How to control the car using heuristic option in ML-Agents

Hello Folks,
I hope everyone is doing fine. I am new to unity and new to C-sharp coding. I am trying to move the car which is available in the standard asset through the CarAgent Script. The goal is to do reinforcement learning and the car can accelerate, brake or do nothing (3 actions) in order to maintain a distance from the target object let’s say another car (which is moving with certain speed with respect to time). For reference I am attaching my C-sharp scripts.
One thing I would like to mention is I can control the car if I attach carusercontroll script. Instead of using CarAgent Script (Heuristic option)… I don’t know what i am missing here… something related to void fixedupdate and void awake is missing i guess but i am not sure

I would highly appreciate if someone can help me in this regard.
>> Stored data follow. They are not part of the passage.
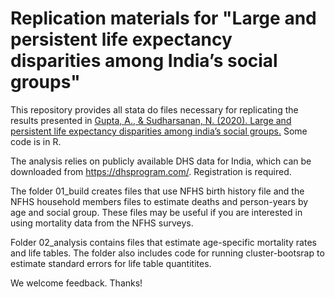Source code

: # Replication materials for "Large and persistent life expectancy disparities among India’s social groups"

This repository provides all stata do files necessary for replicating the results presented in [Gupta, A., & Sudharsanan, N. (2020). Large and persistent life expectancy disparities among india’s social groups.](https://osf.io/preprints/socarxiv/hu8t9/) Some code is in R. 

The analysis relies on publicly available DHS data for India, which can be downloaded from https://dhsprogram.com/. Registration is required. 

The folder 01_build creates files that use NFHS birth history file and the NFHS household members files to estimate deaths and person-years by age and social group. These files may be useful if you are interested in using mortality data from the NFHS surveys. 

Folder 02_analysis contains files that estimate age-specific mortality rates and life tables. The folder also includes code for running cluster-bootsrap to estimate standard errors for life table quantitites. 

We welcome feedback. Thanks! 

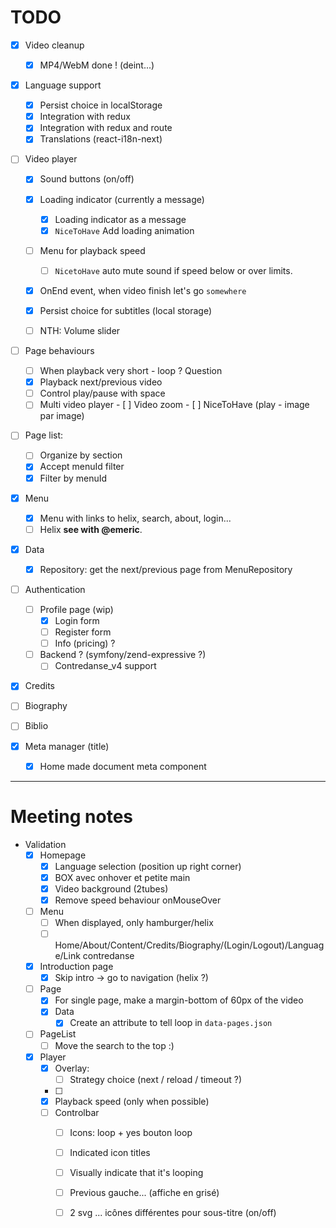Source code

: # TODO

- [X] Video cleanup
  - [X] MP4/WebM done ! (deint...)

- [X] Language support 
  - [X] Persist choice in localStorage
  - [X] Integration with redux
  - [X] Integration with redux and route
  - [X] Translations (react-i18n-next)
  
- [ ] Video player
  - [x] Sound buttons (on/off)
  - [x] Loading indicator (currently a message)
    - [x] Loading indicator as a message
    - [x] `NiceToHave` Add loading animation 
  - [ ] Menu for playback speed
    - [ ] `NicetoHave` auto mute sound if speed below or over limits.
  - [x] OnEnd event, when video finish let's go `somewhere`
  - [x] Persist choice for subtitles (local storage)
  - [ ] NTH: Volume slider
  
       
- [ ] Page behaviours  
  - [ ] When playback very short - loop ? Question  
  - [x] Playback next/previous video 
  - [ ] Control play/pause with space
  - [ ] Multi video player
        - [ ] Video zoom 
        - [ ] NiceToHave (play - image par image)

- [ ] Page list:
  - [ ] Organize by section
  - [x] Accept menuId filter
  - [x] Filter by menuId

- [X] Menu
  - [X] Menu with links to helix, search, about, login...
  - [ ] Helix **see with @emeric**.
      
- [x] Data
  - [X] Repository: get the next/previous page from MenuRepository
     

- [ ] Authentication
  - [ ] Profile page (wip)
    - [X] Login form
    - [ ] Register form
    - [ ] Info (pricing) ?
  - [ ] Backend ? (symfony/zend-expressive ?)
    - [ ] Contredanse_v4 support

- [x] Credits
- [ ] Biography
- [ ] Biblio
  
- [x] Meta manager (title)
  - [x] Home made document meta component  

------

# Meeting notes

- Validation
  - [x] Homepage
    - [x] Language selection (position up right corner) 
    - [x] BOX avec onhover et petite main
    - [x] Video background (2tubes)
    - [x] Remove speed behaviour onMouseOver
  - [ ] Menu
    - [ ] When displayed, only hamburger/helix
    - [ ] Home/About/Content/Credits/Biography/(Login/Logout)/Language/Link contredanse
  - [x] Introduction page
    - [x] Skip intro -> go to navigation (helix ?)
  - [ ] Page
    - [x] For single page, make a margin-bottom of 60px of the video
    - [x] Data
      - [x] Create an attribute to tell loop in `data-pages.json`
  - [ ] PageList
      - [ ] Move the search to the top :)    
  - [x] Player       
    - [x] Overlay:
      - [ ] Strategy choice (next / reload / timeout ?)       
    - [ ]  
    - [x] Playback speed (only when possible)
    - [ ] Controlbar
      - [ ] Icons: loop + yes bouton loop
      - [ ] Indicated icon titles
      - [ ] Visually indicate that it's looping
      - [ ] Previous gauche... (affiche en grisé)         
      - [ ] 2 svg ... icônes différentes pour sous-titre (on/off)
6603886–751234–CarController.cs (13.6 KB)
2271884–153185–CarUserControl.cs (905 Bytes)
6603886–751231–CarAgent.cs (4 KB)

Being a standard asset i doubt there’s an error in the code.
Maybe the problem is in the agent setup.

the Heuristic Function is called inside the RequestDecision() function.
Attach a Decision Requester script to the agent. The script will call the function every x time automatically.
The function will gather observations for the inputs, but without a neural net to process them, it will ask the user to provide outputs through the heuristic function.

1 Like

Many Thanks m4l4 for your input.

So what I did is, I already put the decision requester attached to my car but i think what i was missing is decision period which i set to 1 which take action after every one second and check mark “take actions between decisions”
In behaviour parameters option i changed the space size to 3 (which means i have 3 actions accelerate, brake and do nothing)
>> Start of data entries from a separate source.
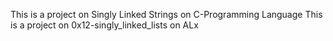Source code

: This is a project on Singly Linked Strings on C-Programming Language
This is a project on 0x12-singly_linked_lists on ALx
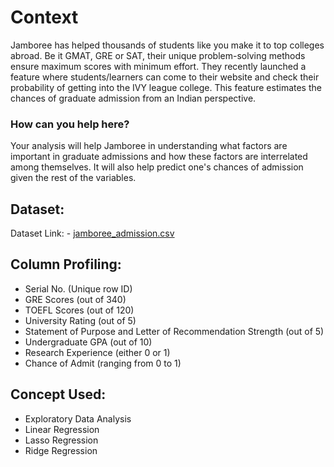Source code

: # Context
Jamboree has helped thousands of students like you make it to top colleges abroad. Be it GMAT, GRE or SAT, their unique problem-solving methods ensure maximum scores with minimum effort.
They recently launched a feature where students/learners can come to their website and check their probability of getting into the IVY league college. This feature estimates the chances of graduate admission from an Indian perspective.

### How can you help here?
Your analysis will help Jamboree in understanding what factors are important in graduate admissions and how these factors are interrelated among themselves. It will also help predict one's chances of admission given the rest of the variables.

## Dataset:

Dataset Link:  - 
<a href="https://d2beiqkhq929f0.cloudfront.net/public_assets/assets/000/001/839/original/Jamboree_Admission.csv">jamboree_admission.csv</a>

## Column Profiling:

- Serial No. (Unique row ID)
- GRE Scores (out of 340)
- TOEFL Scores (out of 120)
- University Rating (out of 5)
- Statement of Purpose and Letter of Recommendation Strength (out of 5)
- Undergraduate GPA (out of 10)
- Research Experience (either 0 or 1)
- Chance of Admit (ranging from 0 to 1)

## Concept Used:

- Exploratory Data Analysis
- Linear Regression
- Lasso Regression
- Ridge Regression



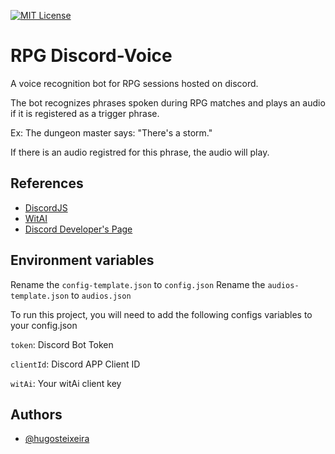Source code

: [![MIT License](https://img.shields.io/github/stars/hugosteixeira/rpg-voice?style=social)](https://github.com/hugosteixeira/rpg-voice/)



# RPG Discord-Voice

A voice recognition bot for RPG sessions hosted on discord.

The bot recognizes phrases spoken during RPG matches and plays an audio if it is registered as a trigger phrase.

Ex: The dungeon master says: "There's a storm."

If there is an audio registred for this phrase, the audio will play.


## References

 - [DiscordJS](https://discord.js.org/#/)
 - [WitAI](https://wit.ai/)
 - [Discord Developer's Page](https://discord.com/developers/applications)


## Environment variables

Rename the `config-template.json` to `config.json`
Rename the `audios-template.json` to `audios.json`

To run this project, you will need to add the following configs variables to your config.json

`token`: Discord Bot Token

`clientId`: Discord APP Client ID

`witAi`: Your witAi client key


## Authors

- [@hugosteixeira](https://www.github.com/hugosteixeira)

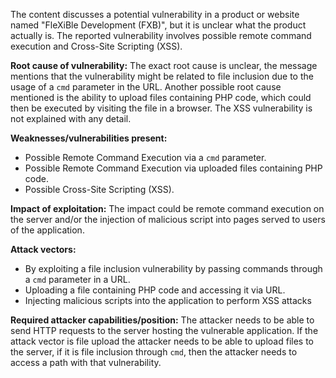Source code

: The content discusses a potential vulnerability in a product or website named "FleXiBle Development (FXB)", but it is unclear what the product actually is. The reported vulnerability involves possible remote command execution and Cross-Site Scripting (XSS).

**Root cause of vulnerability:**
The exact root cause is unclear, the message mentions that the vulnerability might be related to file inclusion due to the usage of a `cmd` parameter in the URL. Another possible root cause mentioned is the ability to upload files containing PHP code, which could then be executed by visiting the file in a browser. The XSS vulnerability is not explained with any detail.

**Weaknesses/vulnerabilities present:**
- Possible Remote Command Execution via a `cmd` parameter.
- Possible Remote Command Execution via uploaded files containing PHP code.
- Possible Cross-Site Scripting (XSS).

**Impact of exploitation:**
The impact could be remote command execution on the server and/or the injection of malicious script into pages served to users of the application.

**Attack vectors:**
- By exploiting a file inclusion vulnerability by passing commands through a `cmd` parameter in a URL.
- Uploading a file containing PHP code and accessing it via URL.
- Injecting malicious scripts into the application to perform XSS attacks

**Required attacker capabilities/position:**
The attacker needs to be able to send HTTP requests to the server hosting the vulnerable application. If the attack vector is file upload the attacker needs to be able to upload files to the server, if it is file inclusion through `cmd`, then the attacker needs to access a path with that vulnerability.
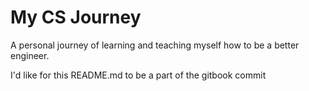 # My CS Journey

A personal journey of learning and teaching myself how to be a better engineer.

I'd like for this README.md to be a part of the gitbook commit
For future reference if someone is having same problem
the updated CarAgent Script is as follows:

using UnityEngine;
using Unity.MLAgents;
using Unity.MLAgents.Sensors;
using Unity.MLAgents.Policies;
using UnityStandardAssets.CrossPlatformInput;

namespace UnityStandardAssets.Vehicles.Car
{
[RequireComponent(typeof(CarController))]
public class CarAgent : Agent
{
private Vector3 originalPosition;

private Vector3 Targetorginalposition;

private BehaviorParameters behaviorParameters;

private CarController carController;

private Rigidbody rbody;

public Transform Target;

public override void Initialize()
{
originalPosition = this.transform.localPosition;
Targetorginalposition = Target.localPosition;

// here write the orginal position of target

behaviorParameters = GetComponent();
carController = GetComponent();
rbody = carController.GetComponent();

Reset();

}

public override void OnEpisodeBegin()
{
Reset();
}

private void Reset()
{
this.transform.localPosition = originalPosition;
Target.localPosition = Targetorginalposition;
// here write the code for the position of the target

}

public override void CollectObservations(VectorSensor sensor)
{
sensor.AddObservation(Target.localPosition);
sensor.AddObservation(this.transform.localPosition);
}

public override void OnActionReceived(float[ ] vectorAction)
{
var direction = Mathf.FloorToInt(vectorAction[0]);

switch (direction)
{
case 0: // do nothing so basically means idle
break;

case 1: // move forward
carController.Move(0f, 1f, 0f, 0f);
break;

case 2: // Move backwards
carController.Move(0f, 0f, -1f, 0f);
break;

}

float distanceToTarget = Vector3.Distance(this.transform.localPosition, Target.localPosition);

if (distanceToTarget == 8.0f)
{
SetReward(1.0f);
}

else if (distanceToTarget >= 7.5f || distanceToTarget <= 7.9f) // yahn per koi error a sakta hai.
{
SetReward(0.5f);
}

else if (distanceToTarget < 7.5f)
{
EndEpisode(); // could be Reset
}

else if (Target.localPosition.z == 1990.486f)
{
EndEpisode();
}
// AddReward(-1f/ MaxStep);
}

public override void Heuristic(float[ ] actionsOut)
{
actionsOut[0] = 0;
if (Input.GetKey(KeyCode.UpArrow))
{
actionsOut[0] = 1;

}
else if (Input.GetKey(KeyCode.DownArrow))
{
actionsOut[0] = 2;
// carController.Move(0f, 0f, -1f, 0);
}

1 Like

looking at the code, seems you are using discrete action space.
For a car control problem, a continuous action space might be more appropriate.

Think about it that way:
With discrete actions, you are choosing to either press the pedal or don’t. but if you do, you go full throttle only.
there’s no middle ground since you are not choosing HOW MUCH you want to accelerate.
same goes with steer and brake.

with continuous control, the agent will output floats between -1 and 1, you can then multiply the values for your maxSpeed, maxSteer variables, to get the desired acceleration or steer angle.

1 Like

Once Again thanks m4l4, that is a very good advice. I modified the code accordingly

Changes in code made:
public override void OnActionReceived(ActionBuffers actions)
{
var accelerate = Mathf.Clamp(actions.ContinuousActions[0], 0f,1f); // values ranges from 0 to 1 for throttle
var brake = Mathf.Clamp(actions.ContinuousActions[1], -1f, 0f); // values ranges from -1 to 0 for brake
if (accelerate >= 0 || brake <=0) // should also work without if statement
{
carController.Move(0f, accelerate, brake, 0f);
}
}

you are welcome, i’ve worked on a similar project myself and i remember the headache.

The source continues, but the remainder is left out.